The napkin was originally signed on December 14, 2000 at a Barcelona tennis club after Rexach received a frantic call from Jorge Messi threatening to take his son back to Argentina.

“It was then that, thinking on my feet, I decided everything,” Rexach told ESPN in 2020 on the occasion of the 20th anniversary of the signing.

“Why a napkin? Because it was the only thing I had on hand. I saw that the only way to relax was for Jorge to sign something, giving him some proof, so I asked the waiter for a napkin.
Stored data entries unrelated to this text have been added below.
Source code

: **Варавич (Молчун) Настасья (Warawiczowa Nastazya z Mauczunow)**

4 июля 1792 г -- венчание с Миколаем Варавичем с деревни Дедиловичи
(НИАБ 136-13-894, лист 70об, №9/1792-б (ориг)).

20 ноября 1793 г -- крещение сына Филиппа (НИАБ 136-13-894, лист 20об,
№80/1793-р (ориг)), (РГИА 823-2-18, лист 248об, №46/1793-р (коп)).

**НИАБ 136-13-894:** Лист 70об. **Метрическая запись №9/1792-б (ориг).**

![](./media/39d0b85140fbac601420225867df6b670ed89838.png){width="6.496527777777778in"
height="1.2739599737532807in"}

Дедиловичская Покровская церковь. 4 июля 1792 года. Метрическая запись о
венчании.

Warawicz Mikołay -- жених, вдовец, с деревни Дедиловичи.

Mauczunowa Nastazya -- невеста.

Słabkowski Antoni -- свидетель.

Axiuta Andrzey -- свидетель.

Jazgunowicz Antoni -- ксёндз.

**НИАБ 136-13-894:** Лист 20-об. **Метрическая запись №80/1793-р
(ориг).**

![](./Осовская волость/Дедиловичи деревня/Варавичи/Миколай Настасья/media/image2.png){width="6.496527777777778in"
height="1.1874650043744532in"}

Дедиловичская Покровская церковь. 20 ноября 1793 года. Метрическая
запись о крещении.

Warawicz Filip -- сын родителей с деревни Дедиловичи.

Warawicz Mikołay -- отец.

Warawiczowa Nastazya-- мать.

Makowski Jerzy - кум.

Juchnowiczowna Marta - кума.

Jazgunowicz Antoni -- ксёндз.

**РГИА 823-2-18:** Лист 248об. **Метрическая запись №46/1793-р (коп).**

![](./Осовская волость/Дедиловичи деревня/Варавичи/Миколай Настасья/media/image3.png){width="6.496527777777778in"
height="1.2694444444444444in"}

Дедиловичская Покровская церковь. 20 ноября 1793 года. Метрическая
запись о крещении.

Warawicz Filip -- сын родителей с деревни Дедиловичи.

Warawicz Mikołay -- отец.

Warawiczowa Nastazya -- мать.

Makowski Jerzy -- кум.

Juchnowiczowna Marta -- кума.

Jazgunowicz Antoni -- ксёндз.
“I wrote: 'In Barcelona, ​​​​on December 14, 2000 and in the presence of Messrs. Minguella and Horacio, Carles Rexach, sporting director of FC Barcelona, ​​accepts, under his responsibility and without prejudice to dissenting opinions, to sign the player Lionel Messi. as long as we respect the agreed amounts.'

“I told Jorge that my signature was there and that there were witnesses, that with my name I would take charge directly, that there was nothing more to talk about and that he should be patient for a few days because Leo could now consider himself a Barça player. “

Messi, who now plays for Inter Miami in the MLS, became the best player in Barça's history, playing more games (778) and scoring more goals (672) than anyone else who has played for the club.

During more than 20 years at Barcelona, ​​he won 10 LaLiga titles, seven Copas del Rey and four Champions League trophies while playing for the club before joining Paris Saint-Germain and later Inter Miami.

Individually, he has won the Ballon d'Or a record eight times and has also been named FIFA's The Best Player on three occasions.

International success with Argentina had eluded him until recently, but he eventually won the Copa América in 2021 and the World Cup in 2022, in addition to the Olympic Gold Medal he won in 2008.